Fez uma série de recomendações, como cuidar de livros, direitos autorais, e, principalmente, a sua última grande preocupação, o Projeto Caboclo.

Na madrugada desta segunda, Darcy acordou às 2h, quis fazer a barba e pediu para se vestir e estar pronto para participar do seminário sobre o Projeto Caboclo em um hotel de Brasília. Os médicos não atenderam o pedido. Às 6h foi levado para a UTI. Há 24 anos ele tirou um pulmão atingido por um câncer.

Na quarta, seria assinado um convênio na UnB (Universidade de Brasília) para construir a sede da Fundação Darcy RIbeiro no campus da universidade.

Duas vezes ministro e
assessor de quatro presidentes

Darcy Ribeiro foi duas vezes ministro -Gabinete Civil e Educação- e assessor direto de quatro presidentes da República -Juscelino Kubitschek, João Goulart, Salvador Allende (Chile) e Juan Velasco Alvarado (Peru).

Como antropólogo, historiador, cientista político, romancista e membro da Academia Brasileira de Letras teve reconhecimento internacional. Recebeu oito títulos de doutor ''honoris causa'', incluindo um da Sorbonne, e teve obras traduzidas nos principais países do mundo.

Em 1982, foi eleito vice-governador do Rio, em chapa encabeçada por Leonel Brizola. Em 1990, assumiu uma vaga no Senado, sempre pelo PDT-RJ. Foi candidato derrotado a governador em 1986 e a vice-presidente em 1994, outra vez em dupla com Brizola.
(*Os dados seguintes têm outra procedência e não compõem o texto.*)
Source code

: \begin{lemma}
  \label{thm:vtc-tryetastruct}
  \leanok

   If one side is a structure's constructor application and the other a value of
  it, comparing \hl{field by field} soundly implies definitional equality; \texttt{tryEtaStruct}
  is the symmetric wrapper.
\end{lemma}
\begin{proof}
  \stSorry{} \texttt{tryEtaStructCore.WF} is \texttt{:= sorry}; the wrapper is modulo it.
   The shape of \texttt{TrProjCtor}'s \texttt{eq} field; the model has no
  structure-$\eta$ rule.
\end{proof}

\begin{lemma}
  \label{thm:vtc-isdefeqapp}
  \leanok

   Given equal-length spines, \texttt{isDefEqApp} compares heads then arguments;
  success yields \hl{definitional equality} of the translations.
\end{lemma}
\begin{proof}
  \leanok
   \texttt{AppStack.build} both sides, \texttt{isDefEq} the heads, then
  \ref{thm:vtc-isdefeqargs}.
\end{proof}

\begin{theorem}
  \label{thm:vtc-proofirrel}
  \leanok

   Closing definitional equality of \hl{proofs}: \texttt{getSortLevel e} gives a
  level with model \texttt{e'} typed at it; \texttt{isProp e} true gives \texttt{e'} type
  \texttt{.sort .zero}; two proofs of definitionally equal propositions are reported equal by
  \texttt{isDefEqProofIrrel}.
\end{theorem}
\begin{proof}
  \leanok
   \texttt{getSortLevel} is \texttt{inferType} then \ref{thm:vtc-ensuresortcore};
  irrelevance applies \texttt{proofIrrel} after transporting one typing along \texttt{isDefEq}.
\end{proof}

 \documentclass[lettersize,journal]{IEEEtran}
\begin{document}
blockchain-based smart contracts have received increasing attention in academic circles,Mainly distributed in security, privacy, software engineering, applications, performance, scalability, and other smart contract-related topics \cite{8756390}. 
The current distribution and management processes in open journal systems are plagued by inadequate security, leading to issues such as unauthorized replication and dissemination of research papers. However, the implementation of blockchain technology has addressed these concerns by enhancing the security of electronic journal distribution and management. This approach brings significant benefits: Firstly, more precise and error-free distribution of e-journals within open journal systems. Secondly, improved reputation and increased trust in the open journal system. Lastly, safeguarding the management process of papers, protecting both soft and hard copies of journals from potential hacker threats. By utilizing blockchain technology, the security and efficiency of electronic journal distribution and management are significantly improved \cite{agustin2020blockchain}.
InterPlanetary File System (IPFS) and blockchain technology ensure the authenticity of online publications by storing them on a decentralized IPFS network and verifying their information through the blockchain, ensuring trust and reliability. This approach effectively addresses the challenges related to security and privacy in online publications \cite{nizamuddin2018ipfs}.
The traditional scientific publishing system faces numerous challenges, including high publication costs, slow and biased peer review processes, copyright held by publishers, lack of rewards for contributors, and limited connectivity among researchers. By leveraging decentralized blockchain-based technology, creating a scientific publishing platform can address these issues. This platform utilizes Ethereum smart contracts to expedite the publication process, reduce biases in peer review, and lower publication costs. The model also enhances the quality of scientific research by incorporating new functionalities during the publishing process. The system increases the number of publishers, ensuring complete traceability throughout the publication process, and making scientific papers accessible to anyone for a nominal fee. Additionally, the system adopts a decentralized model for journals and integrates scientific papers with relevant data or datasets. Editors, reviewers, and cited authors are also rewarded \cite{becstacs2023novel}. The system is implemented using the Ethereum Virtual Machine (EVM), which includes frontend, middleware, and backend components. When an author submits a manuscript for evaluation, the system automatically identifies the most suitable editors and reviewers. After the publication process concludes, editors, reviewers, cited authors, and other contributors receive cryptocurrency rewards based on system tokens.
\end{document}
Darcy Ribeiro nasceu em Montes Claros (MG) em 26 de novembro de 1922. Em 1939, mudou-se para Belo Horizonte, onde ingressou na Faculdade de Medicina. Abandonou o curso três anos depois e se transferiu para São Paulo, onde passou a estudar ciências sociais. Formou-se em 1946. No ano seguinte, ingressou no Serviço de Proteção ao Índio (SPI), onde passou a trabalhar como etnólogo. Viveu cerca de dez anos junto a comunidades tribais da Amazônia.

Em dezembro de 1974, quando passava férias em Portugal, descobriu que sofria de câncer pulmonar. Exilado pelo movimento militar desde 1968, Darcy teve autorizado seu retorno ao país. ''Eles imaginavam que eu voltaria para morrer'', afirmou.